Binary diffing suites especially effective in analyzing Windows patches where fixes are in relatively concentrated areas of the binaries. By comparing past and current binaries, the diffing tools spot the differences, contrast what's new and point hackers in the right direction.

At the recent Black Hat USA 2009 conference, Jeongwook Oh, a researcher with eEye Digital Security, unveiled an anti binary-diffing tool called Hondon (which translates to chaos in Korean). Hondon, Oh said, obfuscates binaries so that patched elements are essentially invisible to diffing tools without impacting the stability and usability of the patches.

"It should not have any serious side effects other than preventing binary diffing. It will just make the patched code parts invisible and buried among obfuscated fake patched parts," Oh said.

The idea behind anti-binary diffing is to extend the time it takes for an attacker to analyze patches and create a working exploit. Oh called these 1-day exploits, in contrast to zero-day exploits that appear before vulnerabilities are known. Oh says all Windows patch binaries have either been manually or automatically diffed; he estimates some can be analyzed in as few as 30 minutes and a working exploit can be developed within a day.
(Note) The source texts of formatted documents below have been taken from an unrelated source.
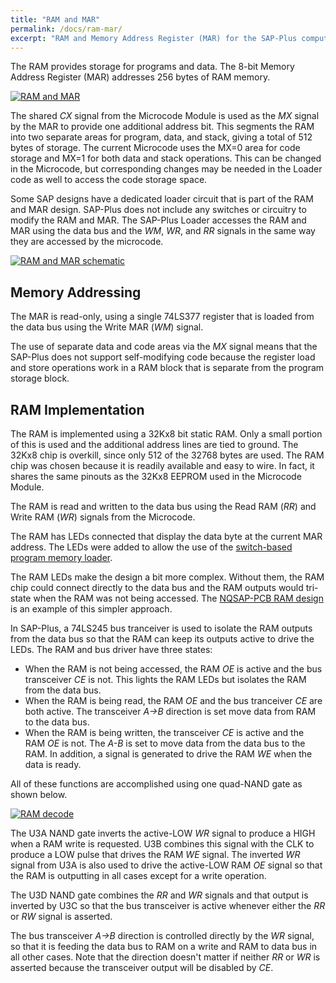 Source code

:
 ```yaml
---
title: "RAM and MAR"
permalink: /docs/ram-mar/
excerpt: "RAM and Memory Address Register (MAR) for the SAP-Plus computer"
---
```


The RAM provides storage for programs and data. The 8-bit Memory Address Register (MAR) addresses 256 bytes of RAM memory.  

[![RAM and MAR](../../assets/images/ram-mar-module-small.png "RAM and MAR")](../../assets/images/ram-mar-module.png)

The shared _CX_ signal from the Microcode Module is used as the _MX_ signal by the MAR to provide one additional address bit.  This segments the RAM into two separate areas for program, data, and stack, giving a total of 512 bytes of storage.  The current Microcode uses the MX=0 area for code storage and MX=1 for both data and stack operations.  This can be changed in the Microcode, but corresponding changes may be needed in the Loader code as well to access the code storage space.

Some SAP designs have a dedicated loader circuit that is part of the RAM and MAR design.  SAP-Plus does not include any switches or circuitry to modify the RAM and MAR.  The SAP-Plus Loader accesses the RAM and MAR using the data bus and the _WM_, _WR_, and _RR_ signals in the same way they are accessed by the microcode.

[![RAM and MAR schematic](../../assets/images/ram-mar-schematic-small.png "RAM and MAR schematic")](../../assets/images/ram-mar-schematic.png)

## Memory Addressing

The MAR is read-only, using a single 74LS377 register that is loaded from the data bus using the Write MAR (_WM_) signal.  

The use of separate data and code areas via the _MX_ signal means that the SAP-Plus does not support self-modifying code because the register load and store operations work in a RAM block that is separate from the program storage block.

## RAM Implementation

The RAM is implemented using a 32Kx8 bit static RAM.  Only a small portion of this is used and the additional address lines are tied to ground.  The 32Kx8 chip is overkill, since only 512 of the 32768 bytes are used.  The RAM chip was chosen because it is readily available and easy to wire.  In fact, it shares the same pinouts as the 32Kx8 EEPROM used in the Microcode Module.

The RAM is read and written to the data bus using the Read RAM (_RR_) and Write RAM (_WR_) signals from the Microcode.

The RAM has LEDs connected that display the data byte at the current MAR address.  The LEDs were added to allow the use of the [switch-based program memory loader](../memory-loader/).

The RAM LEDs make the design a bit more complex.  Without them, the RAM chip could connect directly to the data bus and the RAM outputs would tri-state when the RAM was not being accessed.  The [NQSAP-PCB RAM design](https://tomnisbet.github.io/nqsap-pcb/docs/ram-mar/) is an example of this simpler approach.

In SAP-Plus, a 74LS245 bus tranceiver is used to isolate the RAM outputs from the data bus so that the RAM can keep its outputs active to drive the LEDs.  The RAM and bus driver have three states:

* When the RAM is not being accessed, the RAM _OE_ is active and the bus transceiver _CE_ is not.  This lights the RAM LEDs but isolates the RAM from the data bus.
* When the RAM is being read, the RAM _OE_ and the bus tranceiver _CE_ are both active.  The transceiver _A->B_ direction is set move data from RAM to the data bus.
* When the RAM is being written, the transceiver _CE_ is active and the RAM _OE_ is not.  The _A-B_ is set to move data from the data bus to the RAM.  In addition, a signal is generated to drive the RAM _WE_ when the data is ready.

All of these functions are accomplished using one quad-NAND gate as shown below.

[![RAM decode](../../assets/images/ram-decode.png "RAM and MAR schematic")](../../assets/images/ram-mar-schematic.png)

The U3A NAND gate inverts the active-LOW _WR_ signal to produce a HIGH when a RAM write is requested.  U3B combines this signal with the CLK to produce a LOW pulse that drives the RAM _WE_ signal.  The inverted _WR_ signal from U3A is also used to drive the active-LOW RAM _OE_ signal so that the RAM is outputting in all cases except for a write operation.

The U3D NAND gate combines the _RR_ and _WR_ signals and that output is inverted by U3C so that the bus transceiver is active whenever either the _RR_ or _RW_ signal is asserted.

The bus transceiver _A->B_ direction is controlled directly by the _WR_ signal, so that it is feeding the data bus to RAM on a write and RAM to data bus in all other cases.  Note that the direction doesn't matter if neither _RR_ or _WR_ is asserted because the transceiver output will be disabled by _CE_.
This certainly beats the timeframe many midmarket companies have for testing and rolling out patches within their IT environments.

"The binary diffing technique is very useful against Windows binaries because Microsoft monthly is changing only small bits of the binaries," Oh said. "You can find it easily."

It should not have any serious side effects other than preventing binary diffing. It will just make the patched code parts invisible and buried among obfuscated fake patched parts.
Jeongwook Oh
Researcher, eEye Digital Security

Binary differs have been around for 10 years; the first called BMAT was similar to a signature-based tool that would match symbolic names before applying a hash value to the binaries and comparing the matches. Usually vendors don't release these symbols, but Microsoft does as soon as patches are released, Oh said.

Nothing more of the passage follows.